Нет нужды подробно списывать, что произошло дальше, разумеется, «безобразие» заработало. Что ему осталось в руках народного умельца?

4. Что было вечером

Когда девушка Света привела в комнату Тимофеева слабо упирающегося Фомина, хозяин сидел на диване, хлебал кофе из поллитровой кружки и блаженно улыбался. Он был закутан в одеяло, изо рта вырывался кисейным парок, на окнах серебрилась изморозь.

— Витенька! — горестно вскричала Света. — Ты с ума сошел! Ты же заработаешь воспаление легких!

И она кинулась открывать окно, попутно убавив прыти у разгулявшегося холодильника. В комнату клубами ворвался горячий воздух с улицы.

— Проходи, Николай, садись, — гостеприимно сказал Тимофеев. — Я тебя спасать буду.

В тусклом взгляде Фомина блеснули искорки надежды.

— А как ты меня спасешь? — спросил он, придав голову всевозможное спокойствие.

— А вот уж знаю как, — похвалился Тимофеев. — Видишь этот прибор? Не простая получилась штуковина. Амуроскоп называется.

— Непонятно, но здорово, — сказала девушка Света, поудобнее устраиваясь в теплом потоке, струившемся через подоконник. — Это прибор для глубинного зондирования реки Амур в поисках исторических ценностей?

— Отнюдь. Это прибор для поиска невест. Подходишь к нему, набираешь на клавиатуре текущую дату, плотно сжимаешь правой рукой корпус детектора, считаешь про себя до десяти и на табло высвечиваются имя и прочие параметры своей суженой.

— Невестоискатель, — недоверчиво хмыкнул Фомин. — А если я левша?

— Только правой рукой! Иначе получишь параметры человека, брак с которым тебе наглухо противопоказан.
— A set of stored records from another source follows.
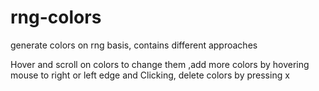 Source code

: # rng-colors
generate colors on rng basis, contains different approaches

Hover and scroll on colors to change them
,add more colors by hovering mouse to right or left edge and
 Clicking, delete colors by pressing x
— А можно мне? — азартно спросила Света.

— Тебе? — Тимофеев непонимающе замигал. — Зачем? Я же и так здесь!

Света притихла, оценив всю опасность такого эксперимента.

— Этим ты меня не спасешь, — уныло сказал Фомин. — Нужна мне какая-то там незнакомая суженая… Ну, сыщешь ты мне кандидатуру, допустим. А сердцу-то как приказать?

— Не надо суесловия! — запротестовал Тимофеев. — Потом обсудим детали. Ты только не брыкайся, а делай свое дело. Набирай, сжимай и считай.

Фомин тягостно вздохнул. Ему очень хотелось повернуться и уйти в сумерки, чтобы там в одиночестве погрузиться в сладкую боль воспоминаний. Но ему было стыдно обижать друзей, которым оказалась так небезразлична его холостяцкая судьба. Да и до сумерек было еще далеко.

— Хорошо, — сказал он. — Будь по-вашему. Но учти, Тимофеев, — это ничего не изменит.

Он подошел к амуроскопу, набрал дату и наложил широкую ладонь на корпус детектора, еще утром бывшего тривиальной кофемолкой. Прикрыв глаза, он беззвучно шевелил губами. И все эти десять томительных секунд Тимофеев и Света не дышали.

Что-то щелкнуло, и на табло прибора засветились буковки. Фомин присмотрелся, а его лице проступила печальная улыбка.

— Ну же! — не вытерпел Тимофеев. — Читай вслух!